TASK OBJECTIVE:
Repeat the records exactly as given. Do not include the pictures.

-- SUPPLIED ENTRIES follows --

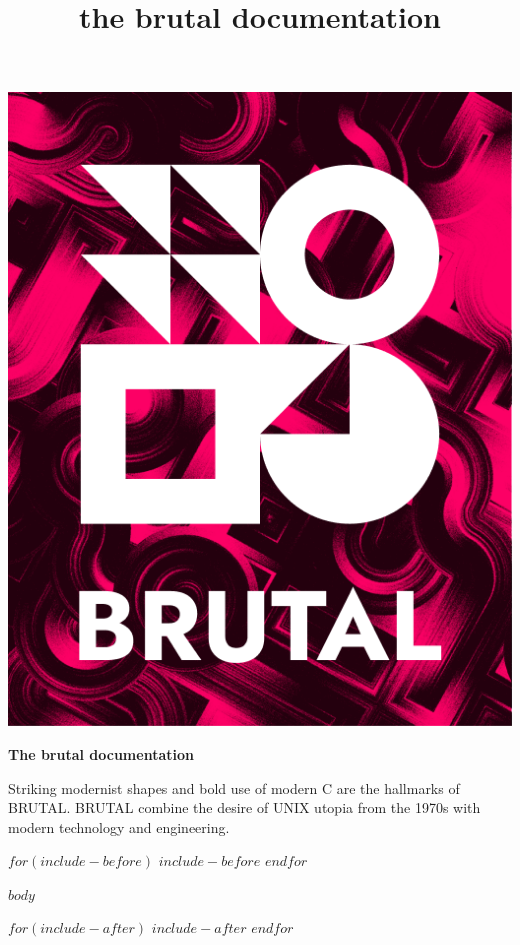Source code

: \documentclass{book}
\title{\bigskip \bigskip the brutal documentation}
\begin{document}
    \begin{titlepage}
        \centering
        \includegraphics[scale=0.5]{../book/shared/logo.png}

        \vfill

        {\bfseries\Large
            The brutal documentation\\  
        }

        Striking modernist shapes and bold use of modern C are the hallmarks of BRUTAL.
        BRUTAL combine the desire of UNIX utopia from the 1970s with modern technology and engineering.
    \end{titlepage}

    \tableofcontents

    \newpage

$for(include-before)$
$include-before$
$endfor$

$body$

$for(include-after)$
$include-after$
$endfor$
\end{document}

-- SUPPLIED ENTRIES concluded --

RESPONSE AREA:
Source code

: \documentclass{book}
\title{\bigskip \bigskip the brutal documentation}
\begin{document}
    \begin{titlepage}
        \centering
        \includegraphics[scale=0.5]{../book/shared/logo.png}

        \vfill

        {\bfseries\Large
            The brutal documentation\\  
        }

        Striking modernist shapes and bold use of modern C are the hallmarks of BRUTAL.
        BRUTAL combine the desire of UNIX utopia from the 1970s with modern technology and engineering.
    \end{titlepage}

    \tableofcontents

    \newpage

$for(include-before)$
$include-before$
$endfor$

$body$

$for(include-after)$
$include-after$
$endfor$
\end{document}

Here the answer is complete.